CN106226587B - Rapid detection method temporarily drops in a kind of exchange micro-capacitance sensor voltage based on LES--HHT - Google Patents

Abstract

Rapid detection method temporarily drops in a kind of exchange micro-capacitance sensor voltage based on LES--HHT, includes the following steps: that signal acquisition temporarily drops in a. primary voltage；B. it is input with signal obtained in step a, Hilbert frequency spectrum is obtained after converting by HHT, and then obtain instantaneous frequency；C. it is input with the transformed signal of step b, in conjunction with the rule of continuous voltage signal n times nonuniform sampling, obtains new sample frequency, obtain sampled data by adaptively sampled；D. amplitude and the phase angle of voltage dip signal are extracted: extracting amplitude and the phase angle of voltage dip signal each fundametal compoment and harmonic component by modified LES algorithm.The present invention solves the problems, such as sampling precision and detection speed contradiction by adaptively sampled, reduces calculation amount by modified LES algorithm, realizes the quick detection to Voltage Drop signal.

Description

LES-HHT-based rapid detection method for voltage sag of alternating current micro-grid

Technical Field

The invention relates to the technical field of detection and analysis of voltage signals of an alternating-current microgrid, in particular to a method for rapidly detecting voltage sag.

Background

The micro-grid can link various intermittent new energy sources with loads, is a controllable unit for the power grid, and has the advantages of flexibility, convenience, on-site consumption and the like, so that the micro-grid is an important organization utilization form of distributed new energy sources. However, because the micro-grid has a large number of intermittent power supplies and adopts a power electronic device to access the main feeder, the inertia is almost zero, the disturbance resistance is weak, and meanwhile, because the capacity of the micro-grid is limited, the fluctuation of DG, the fluctuation of load and the off-grid and on-grid processes can generate large influence on the feeder. Therefore, voltage flicker and sag is more frequent and severe for microgrid ac buses than for large grids. The voltage sag can generate transient current mutation, so that sensitive electric equipment in the microgrid works abnormally. Therefore, an algorithm capable of rapidly detecting the voltage sag is necessary, so that a corresponding countermeasure can be designed to reduce the damage caused by the voltage sag.

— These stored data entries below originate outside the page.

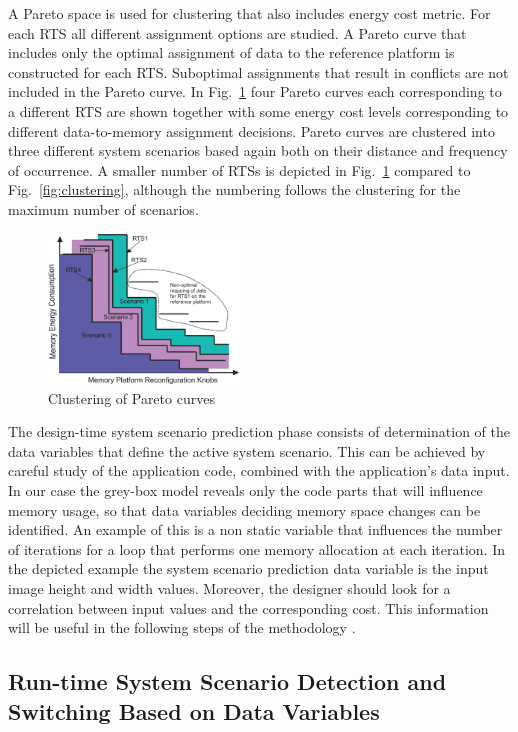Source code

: \documentclass[a4paper,conference]{IEEEtran}
\begin{document}
A Pareto space is used for clustering that also includes energy cost metric. For each RTS all different assignment options are studied. A Pareto curve that includes only the optimal assignment of data to the reference platform is constructed for each RTS. Suboptimal assignments that result in conflicts are not included in the Pareto curve. In Fig.~\ref{fig:pareto} four Pareto curves each corresponding to a different RTS are shown together with some energy cost levels corresponding to different data-to-memory assignment decisions. Pareto curves are clustered into three different system scenarios based again both on their distance and frequency of occurrence. A smaller number of RTSs is depicted in Fig.~\ref{fig:pareto} compared to Fig.~\ref{fig:clustering}, although the numbering follows the clustering for the maximum number of scenarios. 

\begin{figure}[!t]
\centering
\includegraphics[width=0.45\textwidth]{Images/2DClustering.eps}
\caption{Clustering of Pareto curves}
\label{fig:pareto}
\end{figure}

The design-time system scenario prediction phase consists of determination of the data variables that define the active system scenario. This can be achieved by careful study of the application code, combined with the application's data input. In our case the grey-box model reveals only the code parts that will influence memory usage, so that data variables deciding memory space changes can be identified. An example of this is a non static variable that influences the number of iterations for a loop that performs one memory allocation at each iteration. In the depicted example the system scenario prediction data variable is the input image height and width values. Moreover, the designer should look for a correlation between input values and the corresponding cost. This information will be useful in the following steps of the methodology \cite{tcm}.

\subsection{Run-time System Scenario Detection and Switching Based on Data Variables}
\end{document}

The traditional voltage sag detection algorithms mainly include the following: fast Fourier Transform (FFT) method, wavelet Transform method, instantaneous voltage d-q Transform method, symmetric component estimation method, kalman filter method, Hilbert-Huang Transform (HHT) method, Least square Error (LES) filter algorithm, and the like. At present, the transient voltage d-q conversion method is most widely applied to voltage drop detection. However, if harmonics or distortion exist in the voltage waveform, a filter needs to be added after d-q conversion, and the response speed of the d-q conversion algorithm is affected. The FFT method has a delay of a power frequency period, so the detection error is still larger. The wavelet transform method and the Kalman filtering method have complex operation and overlarge calculated amount, and are not beneficial to the rapid detection of voltage drop. The HHT method decomposes a signal into Intrinsic Mode Functions (IMFs) by using an Empirical Mode Decomposition (EMD) method, and then performs Hilbert transform on the IMFs, and combines instantaneous frequency to obtain the amplitude and phase of the voltage. However, the HHT algorithm has the problems of end point effect, envelope curve fitting, mean curve fitting and the like, so that larger instantaneous amplitude calculation deviation is caused, and the detection precision is reduced. The LES filtering method obtains the characteristic value of voltage drop by extracting the amplitude and the phase of the measured voltage. The aim of rapid detection can be achieved by combining a symmetrical component method, but the calculation fluctuation of the method at the moment of voltage drop is large, and the detection precision is influenced. Therefore, the analysis methods cannot meet the requirement of rapidly detecting the voltage sag.

Disclosure of Invention

In order to overcome the defect that the existing voltage sag detection mode cannot give consideration to both sampling speed and detection precision, the invention provides an LES-HHT-based AC microgrid voltage sag rapid detection method which gives consideration to both sampling speed and detection precision.

The technical scheme adopted by the invention for solving the technical problems is as follows:

a rapid detection method for voltage sag of an alternating current micro-grid based on LES-HHT comprises the following steps:

a. raw voltage sag signal acquisition

Collecting an alternating current voltage sag signal as input through a voltage transformer, and sampling to obtain a voltage sag signal;

b. extracting instantaneous frequency

B, taking the signal obtained in the step a as input, obtaining a Hilbert frequency spectrum after HHT conversion, and further obtaining instantaneous frequency;

c. adaptive sampling

And c, taking the signal converted in the step b as input, combining the rule of N times of non-uniform sampling of the continuous voltage signal to obtain a new sampling frequency, and obtaining sampling data through self-adaptive sampling.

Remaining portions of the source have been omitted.